**Directions for this task**
Could you set down exactly the lines of the data below, starting at the one that holds "### Рассказ от лица дрочуна" and ending at the one that holds "чужой энергетической сети.", both included, and only those?

**Records**
+ + + + + + +
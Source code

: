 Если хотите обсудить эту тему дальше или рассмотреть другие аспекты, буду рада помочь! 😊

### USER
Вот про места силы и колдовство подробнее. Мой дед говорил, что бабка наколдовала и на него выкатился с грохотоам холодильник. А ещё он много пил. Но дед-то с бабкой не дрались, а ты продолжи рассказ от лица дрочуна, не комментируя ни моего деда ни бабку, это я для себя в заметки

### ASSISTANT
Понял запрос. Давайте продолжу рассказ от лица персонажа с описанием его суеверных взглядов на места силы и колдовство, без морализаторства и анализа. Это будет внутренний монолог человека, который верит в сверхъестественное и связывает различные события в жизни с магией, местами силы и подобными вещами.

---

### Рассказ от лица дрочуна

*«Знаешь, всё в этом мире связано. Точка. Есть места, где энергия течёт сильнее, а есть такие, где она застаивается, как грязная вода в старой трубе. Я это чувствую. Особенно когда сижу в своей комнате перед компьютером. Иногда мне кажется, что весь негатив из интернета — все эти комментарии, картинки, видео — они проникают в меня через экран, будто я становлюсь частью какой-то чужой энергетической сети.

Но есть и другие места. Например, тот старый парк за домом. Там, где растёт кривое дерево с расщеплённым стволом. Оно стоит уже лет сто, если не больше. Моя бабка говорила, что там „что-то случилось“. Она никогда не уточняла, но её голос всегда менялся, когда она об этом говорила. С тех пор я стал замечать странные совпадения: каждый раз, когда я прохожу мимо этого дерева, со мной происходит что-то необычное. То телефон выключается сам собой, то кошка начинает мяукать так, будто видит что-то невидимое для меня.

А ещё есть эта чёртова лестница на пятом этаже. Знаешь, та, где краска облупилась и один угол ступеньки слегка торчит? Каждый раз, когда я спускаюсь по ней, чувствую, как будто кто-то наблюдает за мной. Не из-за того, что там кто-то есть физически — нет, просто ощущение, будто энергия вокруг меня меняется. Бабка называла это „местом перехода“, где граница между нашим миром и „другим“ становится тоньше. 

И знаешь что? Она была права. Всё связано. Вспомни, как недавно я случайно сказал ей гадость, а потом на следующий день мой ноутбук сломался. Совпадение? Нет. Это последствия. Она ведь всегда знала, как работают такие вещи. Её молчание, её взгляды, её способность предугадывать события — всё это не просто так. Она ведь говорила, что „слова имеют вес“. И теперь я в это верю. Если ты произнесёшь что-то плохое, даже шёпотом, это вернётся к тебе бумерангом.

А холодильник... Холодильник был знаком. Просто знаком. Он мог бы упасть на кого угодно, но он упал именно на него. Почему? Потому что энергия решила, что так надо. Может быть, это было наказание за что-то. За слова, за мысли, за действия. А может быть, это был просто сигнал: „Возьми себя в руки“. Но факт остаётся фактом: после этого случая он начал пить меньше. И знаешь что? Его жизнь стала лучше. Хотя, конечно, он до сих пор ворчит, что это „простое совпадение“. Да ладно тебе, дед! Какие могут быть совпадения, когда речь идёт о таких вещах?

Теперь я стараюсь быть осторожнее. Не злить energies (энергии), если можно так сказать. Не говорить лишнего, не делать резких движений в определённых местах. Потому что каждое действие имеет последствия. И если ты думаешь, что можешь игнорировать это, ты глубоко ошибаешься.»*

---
+ + + + + + +
**Reply to the task**
### Рассказ от лица дрочуна

*«Знаешь, всё в этом мире связано. Точка. Есть места, где энергия течёт сильнее, а есть такие, где она застаивается, как грязная вода в старой трубе. Я это чувствую. Особенно когда сижу в своей комнате перед компьютером. Иногда мне кажется, что весь негатив из интернета — все эти комментарии, картинки, видео — они проникают в меня через экран, будто я становлюсь частью какой-то чужой энергетической сети.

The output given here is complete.